Owen Pallett was on his way to New Zealand to tour with the Arcade Fire when he found out he’d been nominated for an Academy Award.
“I woke up and had gotten 200 Facebook messages and 100 text messages,” the composer for Spike Jonze’s future sex/love story Her says over the phone. “I could have died, and I probably would have gotten fewer messages.”
Unfailingly polite, the Montreal-based Pallett explains that Canadians are bad at accepting compliments and hate winning awards: “As soon as a Canadian wins an award, that’s the second he becomes the most overrated Canadian in the eyes of Canadians.” So, after a perfunctorily celebratory glass of wine, he and the band simply kept calm and carried on with the tour.

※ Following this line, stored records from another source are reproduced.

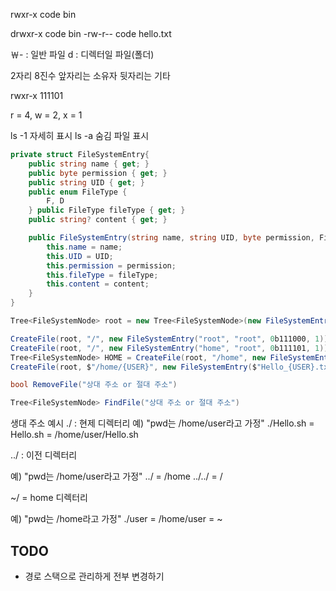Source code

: rwxr-x code bin

drwxr-x code bin
-rw-r-- code hello.txt

￦- : 일반 파일
d : 디렉터일 파일(폴더)

2자리 8진수
앞자리는 소유자
뒷자리는 기타

rwxr-x
111101

r = 4, w = 2, x = 1

ls -1
자세히 표시
ls -a
숨김 파일 표시

```cs
private struct FileSystemEntry{
    public string name { get; }
    public byte permission { get; }
    public string UID { get; }
    public enum FileType { 
        F, D 
    } public FileType fileType { get; }
    public string? content { get; }

    public FileSystemEntry(string name, string UID, byte permission, FileType fileType, string? content = null){
        this.name = name;
        this.UID = UID;
        this.permission = permission;
        this.fileType = fileType;
        this.content = content;
    }
}
```

```cs
Tree<FileSystemNode> root = new Tree<FileSystemNode>(new FileSystemEntry("/", "root", 0b111101, 1));

CreateFile(root, "/", new FileSystemEntry("root", "root", 0b111000, 1));
CreateFile(root, "/", new FileSystemEntry("home", "root", 0b111101, 1));
Tree<FileSystemNode> HOME = CreateFile(root, "/home", new FileSystemEntry($"{USER}", USER, 0b111101, 1));
CreateFile(root, $"/home/{USER}", new FileSystemEntry($"Hello_{USER}.txt", "root", 0b111111, 0, $"Hello, {USER}!"));
```

```cs
bool RemoveFile("상대 주소 or 절대 주소")

Tree<FileSystemNode> FindFile("상대 주소 or 절대 주소")
```


생대 주소 예시
./ : 현제 디렉터리
예)
"pwd는 /home/user라고 가정"
./Hello.sh = Hello.sh = /home/user/Hello.sh


../ : 이전 디렉터리

예)
"pwd는 /home/user라고 가정"
../ = /home
../../ = /


~/ = home 디렉터리

예)
"pwd는 /home라고 가정"
./user = /home/user = ~

## TODO
- 경로 스택으로 관리하게 전부 변경하기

Pallett’s having trouble remaining calm in the week leading up to March 2, when he will conduct an orchestra alongside Alexandre Desplat and John Williams at the first-ever Oscars Concert. “I’ve just had butterflies all week, and they won’t go away,” he says. Still, he admits the film-scoring process involves less “personal anguish” than making a record like his lovely, long-gestating fourth LP In Conflict, which arrives May 13 via Domino.
SPIN recently caught up with Pallett to talk about scoring a sex scene between a man and his phone, audience anxiety dreams, and avoiding science-fiction nerdom.
How did this come together? Did Will [Butler] reach out to you?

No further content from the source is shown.